Indeed, today we live in a world that uses these words to attack what Moynihan called “imperfect democracies” such as Israel, Canada and the United States while shielding dictatorships. So Iran chairs disarmament conferences, Syria’s butchery gets a pass, and Israel is perpetually blamed.

But just as Iran’s dictators often condemn “Big Satan” as well as “Little Satan,” meaning America and Israel, too many extremists today mix their anti-Zionism and anti-westernism. How else could we explain the “Red-Green alliance,” the friendship uniting far left activists and Islamists? The glue binding people who call themselves “progressive” and normally denounce sexism, homophobia and racism with these sexist, homophobic, and racist religious fanatics is common enemies, namely the West, and particularly America, Canada and Israel. This is the anti-western, anti-American, antisemitic totalitarianism Moynihan fought, so filled with hatred against us that they sacrifice truth and core ideals.

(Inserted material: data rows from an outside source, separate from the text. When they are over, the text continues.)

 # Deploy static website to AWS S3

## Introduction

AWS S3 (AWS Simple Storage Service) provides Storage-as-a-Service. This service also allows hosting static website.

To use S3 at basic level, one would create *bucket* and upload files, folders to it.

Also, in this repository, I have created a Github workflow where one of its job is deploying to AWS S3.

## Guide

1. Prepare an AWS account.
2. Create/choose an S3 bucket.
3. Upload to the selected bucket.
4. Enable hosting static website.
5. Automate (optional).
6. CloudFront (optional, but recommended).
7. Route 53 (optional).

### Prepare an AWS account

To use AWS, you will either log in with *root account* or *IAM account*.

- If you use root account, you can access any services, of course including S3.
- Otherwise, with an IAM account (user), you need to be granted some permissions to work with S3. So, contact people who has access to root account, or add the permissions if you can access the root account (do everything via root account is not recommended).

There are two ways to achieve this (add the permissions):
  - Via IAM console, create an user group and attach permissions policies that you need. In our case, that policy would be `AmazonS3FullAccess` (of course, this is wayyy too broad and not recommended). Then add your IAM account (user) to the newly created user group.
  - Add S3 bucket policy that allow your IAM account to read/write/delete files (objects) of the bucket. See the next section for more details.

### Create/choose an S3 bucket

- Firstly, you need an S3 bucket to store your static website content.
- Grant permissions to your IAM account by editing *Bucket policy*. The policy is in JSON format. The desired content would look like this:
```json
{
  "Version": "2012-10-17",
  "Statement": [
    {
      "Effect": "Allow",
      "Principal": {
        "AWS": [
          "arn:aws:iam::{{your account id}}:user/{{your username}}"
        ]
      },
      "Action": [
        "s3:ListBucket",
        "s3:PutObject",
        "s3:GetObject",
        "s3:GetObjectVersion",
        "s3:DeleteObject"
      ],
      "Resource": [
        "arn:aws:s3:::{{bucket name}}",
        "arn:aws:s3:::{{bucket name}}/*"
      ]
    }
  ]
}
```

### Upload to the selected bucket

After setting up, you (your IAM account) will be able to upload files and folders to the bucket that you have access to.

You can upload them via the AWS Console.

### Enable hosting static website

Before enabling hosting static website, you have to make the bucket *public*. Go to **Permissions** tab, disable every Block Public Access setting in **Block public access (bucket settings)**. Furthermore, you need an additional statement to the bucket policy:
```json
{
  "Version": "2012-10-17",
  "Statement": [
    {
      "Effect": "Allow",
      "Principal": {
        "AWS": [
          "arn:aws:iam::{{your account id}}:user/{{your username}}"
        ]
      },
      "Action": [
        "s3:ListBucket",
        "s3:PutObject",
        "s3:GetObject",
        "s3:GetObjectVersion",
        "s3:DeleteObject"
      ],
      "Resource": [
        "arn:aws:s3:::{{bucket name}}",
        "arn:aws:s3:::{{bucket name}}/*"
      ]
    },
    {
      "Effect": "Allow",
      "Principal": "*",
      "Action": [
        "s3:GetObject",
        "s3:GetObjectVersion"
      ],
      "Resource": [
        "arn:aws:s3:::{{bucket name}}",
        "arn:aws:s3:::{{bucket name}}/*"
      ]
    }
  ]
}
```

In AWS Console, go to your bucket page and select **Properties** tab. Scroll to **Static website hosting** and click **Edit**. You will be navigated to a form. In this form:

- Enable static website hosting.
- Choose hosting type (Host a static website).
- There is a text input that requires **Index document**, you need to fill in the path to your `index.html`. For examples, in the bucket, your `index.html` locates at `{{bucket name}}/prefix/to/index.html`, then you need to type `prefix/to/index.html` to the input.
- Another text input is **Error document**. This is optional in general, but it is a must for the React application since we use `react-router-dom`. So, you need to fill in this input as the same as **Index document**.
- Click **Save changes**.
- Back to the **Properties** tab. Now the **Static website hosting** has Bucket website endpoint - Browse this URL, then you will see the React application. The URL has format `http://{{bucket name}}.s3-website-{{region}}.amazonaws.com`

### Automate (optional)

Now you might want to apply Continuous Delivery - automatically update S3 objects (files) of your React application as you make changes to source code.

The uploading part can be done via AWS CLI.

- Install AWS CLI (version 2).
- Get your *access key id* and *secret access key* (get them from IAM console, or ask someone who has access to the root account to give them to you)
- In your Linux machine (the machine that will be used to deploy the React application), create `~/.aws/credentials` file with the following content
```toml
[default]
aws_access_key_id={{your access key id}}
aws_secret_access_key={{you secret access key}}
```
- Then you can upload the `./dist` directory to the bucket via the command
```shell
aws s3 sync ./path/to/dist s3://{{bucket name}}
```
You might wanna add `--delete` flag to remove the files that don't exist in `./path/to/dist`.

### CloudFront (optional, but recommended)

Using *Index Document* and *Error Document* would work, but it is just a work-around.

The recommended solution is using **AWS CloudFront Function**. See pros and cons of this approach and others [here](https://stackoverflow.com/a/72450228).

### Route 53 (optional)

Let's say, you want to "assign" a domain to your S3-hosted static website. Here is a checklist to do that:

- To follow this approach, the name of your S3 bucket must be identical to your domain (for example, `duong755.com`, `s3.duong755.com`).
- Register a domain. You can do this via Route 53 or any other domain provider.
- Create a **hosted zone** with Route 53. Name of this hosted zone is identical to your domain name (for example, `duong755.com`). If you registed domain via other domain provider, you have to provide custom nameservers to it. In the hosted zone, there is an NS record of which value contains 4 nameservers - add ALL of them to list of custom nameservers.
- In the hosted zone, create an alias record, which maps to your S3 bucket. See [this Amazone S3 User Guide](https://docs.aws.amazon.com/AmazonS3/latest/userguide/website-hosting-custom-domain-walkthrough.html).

 Yet, despite their extremism, these totalitarians – who are willing to sacrifice truth in order to serve their absolutist doctrines – have made a tremendous impact. They’ve fostered a culture of blame – especially about Israel – that has preyed on the Jewish community’s culture of guilt. Moynihan nailed it when he warned: “Whether Israel was responsible, Israel surely would be blamed: openly by some, privately by most. Israel would be regretted.”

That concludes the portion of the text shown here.